Anyone who has ever been tasked with interviewing candidates for employment has at one time or another questioned the appropriateness, or even the legality, of some of their interview questions. This is totally understandable. With a constantly changing legal landscape and social norms, it’s almost a given that at one time or another even the best interviewers will cross that dangerous “red line.” What may seem like an innocent “get to know you” type question may in fact be an illegal intrusion into the applicant’s personal life. Following are eight interview questions you’ll definitely want to avoid.
- Should we call you Mrs., Miss or Ms.? The applicant’s marital status has no bearing on their qualifications or suitability for the position. Stick with the always safe “Ms.” and you can’t go wrong.
- Do you have children or do you plan to have children? For years interviewers have used this question to determine whether or not female applicants are likely to experience excessive time off from work for unexpected child care needs. It’s also a thinly disguised way to determine whether or not the employee is likely to file medical claims related to childbirth. Whether or not a female applicant has children, or plans to have children, is irrelevant to the hiring process and the question should never be asked.
- What are your childcare plans? Who will care for your children while you are at work? Once again, this is an illegal intrusion into the applicant’s private life. These questions can be viewed as sexually discriminatory and are none of the employer’s business. They can be viewed as an indication of sexual bias, especially if they are only asked to female applicants.
- Do you plan to marry? If you know (without asking) that an applicant is single, it may seem appropriate to ask if they plan to marry. Don’t ask. Whether the applicant is male or female, inquiring about their marital plans can be viewed as an attempt to determine if the applicant is likely to have a “life event” that may impact their ability to come to work or even their likelihood of remaining an employee after the marriage takes place. Stay away from this question.
- Does your spouse work?
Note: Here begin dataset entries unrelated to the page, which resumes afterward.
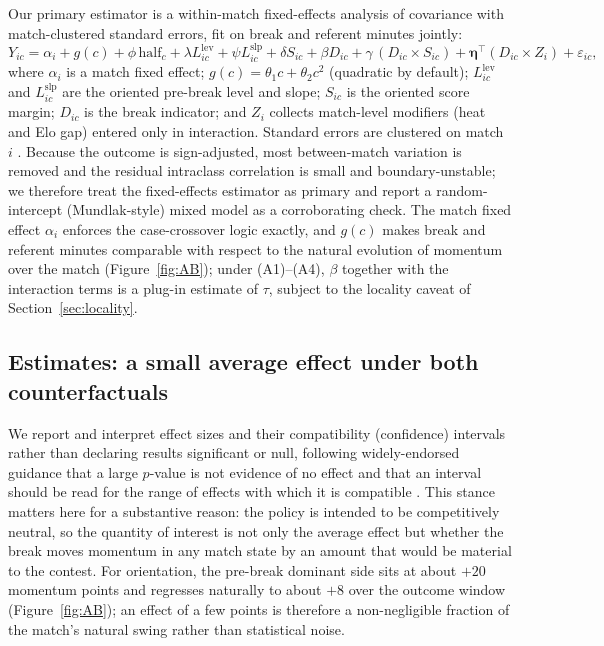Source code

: \documentclass[11pt]{article}
\begin{document}
Our primary estimator is a within-match fixed-effects analysis of covariance with match-clustered standard
errors, fit on break and referent minutes jointly:
\begin{equation}
Y_{ic} = \alpha_i + g(c) + \phi\,\text{half}_{c} + \lambda L^{\text{lev}}_{ic} + \psi L^{\text{slp}}_{ic}
+ \delta S_{ic} + \beta D_{ic} + \gamma\,(D_{ic}\!\times\! S_{ic}) + \boldsymbol{\eta}^\top(D_{ic}\!\times\! Z_i)
+ \varepsilon_{ic},
\label{eq:model}
\end{equation}
where $\alpha_i$ is a match fixed effect; $g(c)=\theta_1 c+\theta_2 c^2$ (quadratic by default);
$L^{\text{lev}}_{ic}$ and $L^{\text{slp}}_{ic}$ are the oriented pre-break level and slope; $S_{ic}$ is the
oriented score margin; $D_{ic}$ is the break indicator; and $Z_i$ collects match-level modifiers (heat and Elo
gap) entered only in interaction. Standard errors are clustered on match $i$ \citep{liang1986gee,cameron2015cluster}.
Because the outcome is sign-adjusted, most between-match variation is removed and the residual intraclass
correlation is small and boundary-unstable; we therefore treat the fixed-effects estimator as primary and
report a random-intercept (Mundlak-style) mixed model \citep{mundlak1978pooling} as a corroborating check. The
match fixed effect $\alpha_i$ enforces the case-crossover logic exactly, and $g(c)$ makes break and referent
minutes comparable with respect to the natural evolution of momentum over the match (Figure~\ref{fig:AB});
under (A1)--(A4), $\beta$ together with the interaction terms is a plug-in estimate of $\tau$, subject to the
locality caveat of Section~\ref{sec:locality}.

\subsection{Estimates: a small average effect under both counterfactuals}
\label{sec:results}

We report and interpret effect sizes and their compatibility (confidence) intervals rather than declaring
results significant or null, following widely-endorsed guidance that a large $p$-value is not evidence of no
effect and that an interval should be read for the range of effects with which it is compatible
\citep{wasserstein2016asa,greenland2016misinterpret,amrhein2019retire}. This stance matters here for a
substantive reason: the policy is intended to be competitively neutral, so the quantity of interest is not
only the average effect but whether the break moves momentum in any match state by an amount that would be
material to the contest. For orientation, the pre-break dominant side sits at about $+20$ momentum points and
regresses naturally to about $+8$ over the outcome window (Figure~\ref{fig:AB}); an effect of a few points is
therefore a non-negligible fraction of the match's natural swing rather than statistical noise.
\end{document}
What does your spouse do for a living? These questions may seem innocent on the surface but may have negative implications from a legal perspective. Questions of this type can determine things like economic status, who is the primary economic contributor to the household, who is most likely to miss work time due to childcare issues, etc. If the applicant volunteers this information without prompting, that’s fine. Just don’t ask.
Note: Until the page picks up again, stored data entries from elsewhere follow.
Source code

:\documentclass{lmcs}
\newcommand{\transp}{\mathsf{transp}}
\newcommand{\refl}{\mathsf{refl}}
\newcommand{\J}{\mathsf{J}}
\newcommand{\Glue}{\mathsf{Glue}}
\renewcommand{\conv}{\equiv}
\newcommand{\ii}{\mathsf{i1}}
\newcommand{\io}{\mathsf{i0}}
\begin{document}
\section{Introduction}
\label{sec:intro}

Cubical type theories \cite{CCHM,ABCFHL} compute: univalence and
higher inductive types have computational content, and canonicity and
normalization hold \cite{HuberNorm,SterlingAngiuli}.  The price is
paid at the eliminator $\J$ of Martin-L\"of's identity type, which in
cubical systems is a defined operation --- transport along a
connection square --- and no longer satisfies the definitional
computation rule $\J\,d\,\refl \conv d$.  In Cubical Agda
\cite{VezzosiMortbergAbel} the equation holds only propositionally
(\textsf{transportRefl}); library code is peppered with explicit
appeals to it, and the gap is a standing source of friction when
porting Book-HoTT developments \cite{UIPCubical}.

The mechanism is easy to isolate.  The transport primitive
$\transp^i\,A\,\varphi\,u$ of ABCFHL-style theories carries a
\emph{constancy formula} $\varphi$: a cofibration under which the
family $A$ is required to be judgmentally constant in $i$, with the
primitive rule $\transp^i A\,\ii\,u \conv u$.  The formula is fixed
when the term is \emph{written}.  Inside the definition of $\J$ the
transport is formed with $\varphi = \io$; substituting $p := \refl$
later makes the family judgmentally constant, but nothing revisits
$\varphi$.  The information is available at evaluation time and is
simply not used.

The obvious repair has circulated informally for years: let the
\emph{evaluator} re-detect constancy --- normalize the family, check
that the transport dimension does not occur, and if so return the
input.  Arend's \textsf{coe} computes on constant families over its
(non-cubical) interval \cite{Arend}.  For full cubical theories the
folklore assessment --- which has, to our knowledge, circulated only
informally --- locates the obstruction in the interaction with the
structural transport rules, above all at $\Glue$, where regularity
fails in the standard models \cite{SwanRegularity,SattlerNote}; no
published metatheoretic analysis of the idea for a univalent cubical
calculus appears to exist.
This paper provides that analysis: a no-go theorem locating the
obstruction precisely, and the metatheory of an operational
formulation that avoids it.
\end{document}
- Are you the head of your household? Once again, this type of question can be viewed as a not so subtle attempt to find out whether or not an applicant is married, who the primary breadwinner in the family is and who is likely to be off in the event childcare needs present themselves. None of this is relevant to the process of determining a candidate’s fitness for the position.
- Are you married, single, divorced, engaged or widowed? This type of question used to be very common on employment applications but has disappeared in recent years. As seen in the preceding examples, any attempt to discern the applicant’s marital status opens up a host of potential problems, creating a potential pathway for an enterprising plaintiff’s attorney to bring charges of sexual discrimination. These questions can safely be asked after an applicant is hired for benefits and other appropriate reasons. Just don’t ask them before the applicant is hired.
- Does your spouse have health insurance? This question can be viewed as sexist. It can also open the employer to charges of disability discrimination depending on whether or not the applicant (or their spouse) has a real or perceived disability. It can also create a negative impression with the applicant regarding the willingness of the employer to provide reasonable and appropriate healthcare benefits to their employees.
This is just a sampling of questions that employers should avoid as they interview candidates for employment. Obviously, there are many more that should be avoided. Your best course of action is to design a structured interview form before you start the interview process. All questions should be job related and non-discriminatory. Applicants can be safely asked about their education and employment history, any special skills or abilities they may possess, and how they feel that they match up with the requirements of the job. Ask all applicants the same set of questions and make appropriate notes on their responses.